【プチ鹿島の本音】菅首相の説明しない“改革”はただの破壊

菅首相(ロイター)
菅首相(ロイター)

 菅首相が誕生してそろそろ1か月。新しい内閣がつくられると新聞では各界の人に感想を尋ねて「○○内閣」とネーミングを載せます。私は「3密内閣」と答えました(読売、毎日、産経新聞)。「おじさんばかり密集、密接している」「女性や若手の登用が少なくて密閉感もある」という意味で3密です。あと、息をひそめて多くの官僚が菅氏を見つめている雰囲気も「密閉」感がある。

 菅氏と言えば人事です。官房長官時代から、内閣人事局を背景に官僚の人事権を握りました。政治主導を強力にしつつも、官僚の忖度(そんたく)を招いたと指摘されてきました。

 すると今回は学者が注目された。日本学術会議が推薦した会員候補6人を菅首相が任命しなかったと判明したのです。前代未聞。

 「推薦された方をそのまま任命してきた前例を踏襲して良いのかを考えてきた」と菅首相は5日に語りました。しかし、なぜ6人を任命拒否したのか、肝心の理由は説明していません。7日の国会でもこの問題が取り上げられましたが「政府は『適法』を強調したものの、説明不足との印象は拭えなかった」(読売10月8日)とあります。

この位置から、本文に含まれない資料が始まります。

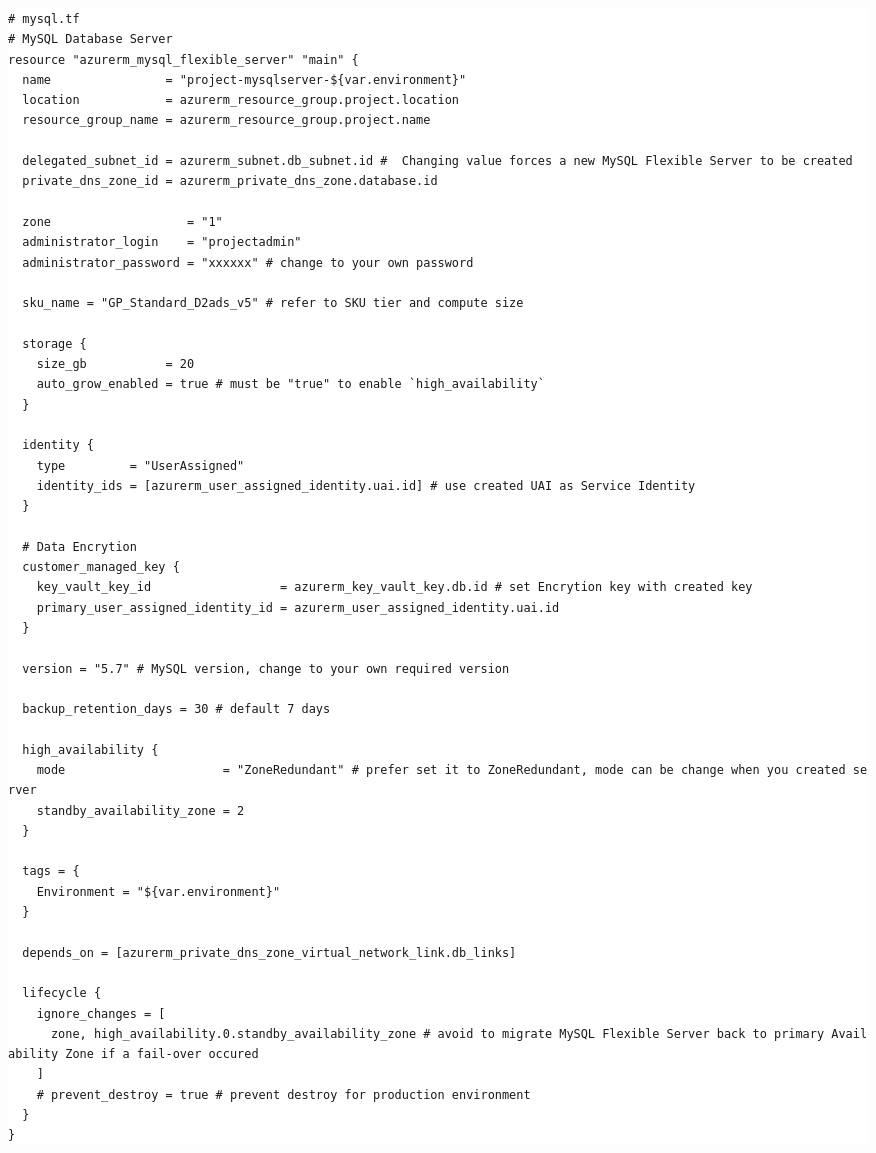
```
# mysql.tf
# MySQL Database Server
resource "azurerm_mysql_flexible_server" "main" {
  name                = "project-mysqlserver-${var.environment}"
  location            = azurerm_resource_group.project.location
  resource_group_name = azurerm_resource_group.project.name

  delegated_subnet_id = azurerm_subnet.db_subnet.id #  Changing value forces a new MySQL Flexible Server to be created
  private_dns_zone_id = azurerm_private_dns_zone.database.id

  zone                   = "1"
  administrator_login    = "projectadmin"
  administrator_password = "xxxxxx" # change to your own password

  sku_name = "GP_Standard_D2ads_v5" # refer to SKU tier and compute size

  storage {
    size_gb           = 20
    auto_grow_enabled = true # must be "true" to enable `high_availability`
  }

  identity {
    type         = "UserAssigned"
    identity_ids = [azurerm_user_assigned_identity.uai.id] # use created UAI as Service Identity
  }

  # Data Encrytion
  customer_managed_key {
    key_vault_key_id                  = azurerm_key_vault_key.db.id # set Encrytion key with created key
    primary_user_assigned_identity_id = azurerm_user_assigned_identity.uai.id
  }

  version = "5.7" # MySQL version, change to your own required version

  backup_retention_days = 30 # default 7 days

  high_availability {
    mode                      = "ZoneRedundant" # prefer set it to ZoneRedundant, mode can be change when you created server
    standby_availability_zone = 2
  }

  tags = {
    Environment = "${var.environment}"
  }

  depends_on = [azurerm_private_dns_zone_virtual_network_link.db_links]

  lifecycle {
    ignore_changes = [
      zone, high_availability.0.standby_availability_zone # avoid to migrate MySQL Flexible Server back to primary Availability Zone if a fail-over occured
    ]
    # prevent_destroy = true # prevent destroy for production environment
  }
}
```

 こうなると「あえて説明しない」ことも一つの狙いなのではないだろうか。任命されなかったことで、過去に何か思い当たるフシはなかったかと本人や周囲にも考えさせ、マスコミも原因らしきものを書く。そしていつの間にか学術会議の「問題」になってしまう。こんなことが続くと、権力に気に入られる行動をした方が良いというムードもできるかもしれない。「忖度」は官僚だけでなく学者の世界まで近づいてきた。だんだん一般国民にも近づいてきたのだ。今回の件は決して人ごとではないと考えます。